Among the remainder, there was no fund in the UK all companies sector, but two in the Japan sector, two in biotechnology, four in balanced managed, and five in the cautious managed sector.

Picking funds

Picking those funds would have taken considerable skill, and the majority of non-fixed income funds that preserved capital were absolute return funds. These are the latest and most successful attempt to bring hedge fund-like returns to the retail market.

Absolute return funds tend to be benchmarked to cash and have generally delivered as promised. Only one fund in the IMA absolute return sector has lost money over three years: the Elite LJ Absolute Return portfolio, down 5.8%.

The average fund is up 14.2%. Gilligan says: "A typical equity fund will have an exposure of 100%, whereas an absolute return fund will have exposure of between 0 and 50%.

These funds have generally worked to preserve capital, and have not sustained losses over any period of more than 5 to 10% even when markets have been down more than 30%."

He adds that most absolute return fund managers will protect capital even over relatively short periods: "In practice, most managers are looking over relatively short periods, otherwise they will fail to attract capital."
Gavin Haynes, investment director at Whitechurch Securities, says each fund will have different risk controls and positive returns are not guaranteed, but plenty of funds in the sector are grinding out steady returns.

Gilligan likes the BlackRock UK Absolute Alpha and Cazenove UK Absolute Target funds.

There are more esoteric solutions to the problem of short-term capital preservation.

James Daly, investor centre representative at TD Waterhouse, says: "Selling off a portfolio because you don't like the look of the equity market for the next year is a huge undertaking for a private investor, and it's fiddly and expensive."

Tax reasons

Private investors may not want to sell out for tax reasons.

For these investors, Daly suggests a number of options. First, the covered warrant, which can act as put options on single stocks or bonds and indices.

If the market falls, investors exercise the option and the money made from the option compensates them for losses on the long-only investment portfolio. The downside is limited to the price of the option because it does not have to be exercised.

Websites such as Société Générale's warrants site can help determine the type of warrants needed.

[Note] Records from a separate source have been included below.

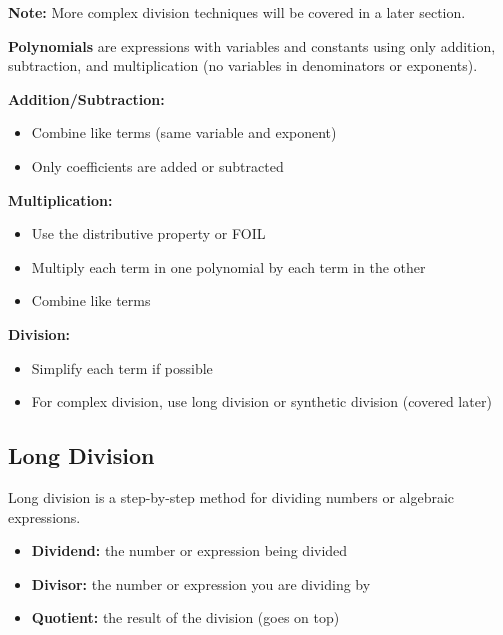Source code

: \documentclass[11pt]{article}
\begin{document}
\textbf{Note:} More complex division techniques will be covered in a later section.
\begin{tcolorbox}[title=Polynomial Operations Summary, colback=blue!5!white, colframe=blue!75!black, sharp corners=southwest, boxrule=0.8pt]

\textbf{Polynomials} are expressions with variables and constants using only addition, subtraction, and multiplication (no variables in denominators or exponents).

\vspace{1ex}
\textbf{Addition/Subtraction:}
\begin{itemize}
  \item Combine like terms (same variable and exponent)
  \item Only coefficients are added or subtracted
\end{itemize}

\textbf{Multiplication:}
\begin{itemize}
  \item Use the distributive property or FOIL
  \item Multiply each term in one polynomial by each term in the other
  \item Combine like terms
\end{itemize}

\textbf{Division:}
\begin{itemize}
  \item Simplify each term if possible
  \item For complex division, use long division or synthetic division (covered later)
\end{itemize}

\end{tcolorbox}

\subsection{Long Division}

Long division is a step-by-step method for dividing numbers or algebraic expressions.

\begin{itemize}
  \item \textbf{Dividend:} the number or expression being divided
  \item \textbf{Divisor:} the number or expression you are dividing by
  \item \textbf{Quotient:} the result of the division (goes on top)
\end{itemize}
\end{document}
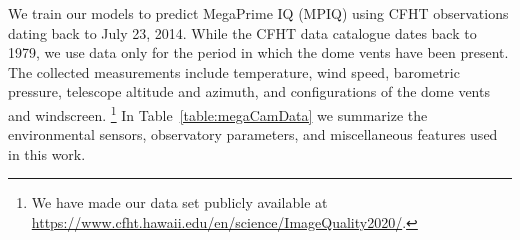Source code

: 
We train our models to predict MegaPrime IQ (MPIQ) using CFHT observations dating back to July 23, 2014.  While the CFHT data catalogue dates back to 1979, we use  data only for the period in which the dome vents have been present.
 The collected measurements include temperature, wind speed, barometric pressure, telescope altitude and azimuth, and configurations of the dome vents and windscreen. \footnote{We have made our data set publicly available at \url{https://www.cfht.hawaii.edu/en/science/ImageQuality2020/}.}  In Table~\ref{table:megaCamData} we summarize the environmental sensors, observatory parameters, and miscellaneous features used in this work.  %

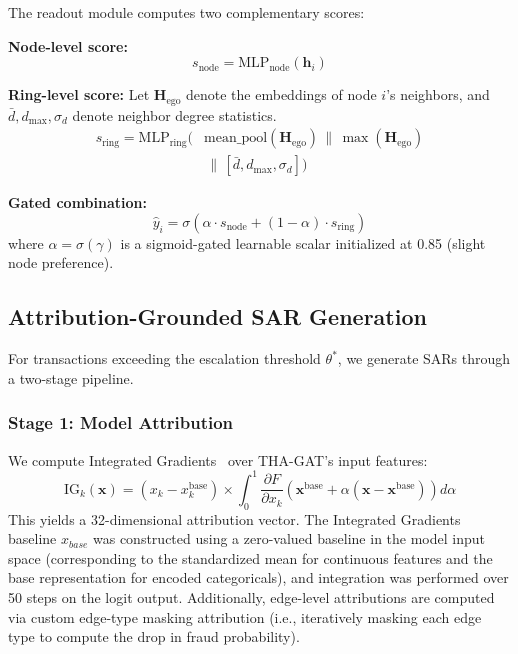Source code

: \documentclass[journal]{IEEEtran}
\begin{document}
The readout module computes two complementary scores:

\textbf{Node-level score:}
\begin{equation}
s_{\text{node}} = \text{MLP}_{\text{node}}(\mathbf{h}_i)
\end{equation}

\textbf{Ring-level score:} Let $\mathbf{H}_{\text{ego}}$ denote the embeddings of node $i$'s neighbors, and $\bar{d}, d_{\max}, \sigma_d$ denote neighbor degree statistics.
\begin{equation}
\begin{split}
s_{\text{ring}} = \text{MLP}_{\text{ring}}\big(&\text{mean\_pool}(\mathbf{H}_{\text{ego}}) \,\|\, \max(\mathbf{H}_{\text{ego}}) \\
&\,\|\, [\bar{d}, d_{\max}, \sigma_d] \big)
\end{split}
\end{equation}

\textbf{Gated combination:}
\begin{equation}
\hat{y}_i = \sigma\!\left(\alpha \cdot s_{\text{node}} + (1 - \alpha) \cdot s_{\text{ring}}\right)
\end{equation}
where $\alpha = \sigma(\gamma)$ is a sigmoid-gated learnable scalar initialized at 0.85 (slight node preference).

\subsection{Attribution-Grounded SAR Generation}
\label{sec:attribution}

For transactions exceeding the escalation threshold $\theta^*$, we generate SARs through a two-stage pipeline.

\subsubsection{Stage 1: Model Attribution}
We compute Integrated Gradients~\cite{sundararajan2017axiomatic} over THA-GAT's input features:
\begin{equation}
\text{IG}_k(\mathbf{x}) = (x_k - x_k^{\text{base}}) \times \int_0^1 \frac{\partial F}{\partial x_k}\!\left(\mathbf{x}^{\text{base}} + \alpha(\mathbf{x} - \mathbf{x}^{\text{base}})\right) d\alpha
\end{equation}
This yields a 32-dimensional attribution vector. The Integrated Gradients baseline $x_{base}$ was constructed using a zero-valued baseline in the model input space (corresponding to the standardized mean for continuous features and the base representation for encoded categoricals), and integration was performed over 50 steps on the logit output. Additionally, edge-level attributions are computed via custom edge-type masking attribution (i.e., iteratively masking each edge type to compute the drop in fraud probability).
\end{document}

Investors can use contracts for differences or spreadbets. Here, they put down a deposit and can go short on the market. But this can be dangerous. If the FTSE 100 rises, losses are – in theory at least – unlimited as the FTSE 100 could continue to rise ad inifinitum.

Although investors should be protected by the rises in their underlying portfolios the hedge must be perfect. It is not enough to hedge the FTSE All-Share when the underlying portfolio is in the FTSE 100.

Most professional investors only use these techniques in a crisis. Yerbury says: "It could cost up to 3% per year to hedge losses using futures. Such is the power of compound interest it isn't worth doing this for any length of time. I would only do it if I were near retirement."

Capital protection solutions are available, but there is no magic wand. For every risk hedged something is sacrificed.

Are structured products an alternative?

In their best incarnation, structured products should offer a halfway house between cash and the equity market. They generally promise a certain level of return, related to the performance of an index, but with the security of a capital return after a certain number of years.

Structured products have been dogged by controversy. 'Precipice' bonds got their name because investors lost £2 for every £1 fall in the index if it dropped below a certain point.

Then came Lehman Brothers. The investment bank had been the counterparty on a number of structured products and many investors found their 'guaranteed' products were worthless when the bank went bankrupt.

Counterparty risk assessment has been tightened, with many issuers now looking to daily prices on the credit default swap market to judge default risk rather than behind-the-curve credit rating agencies.

The trouble for many investors is they require tying up money for five years or more so do not solve the short-term problem of capital preservation. They also tend to be expensive.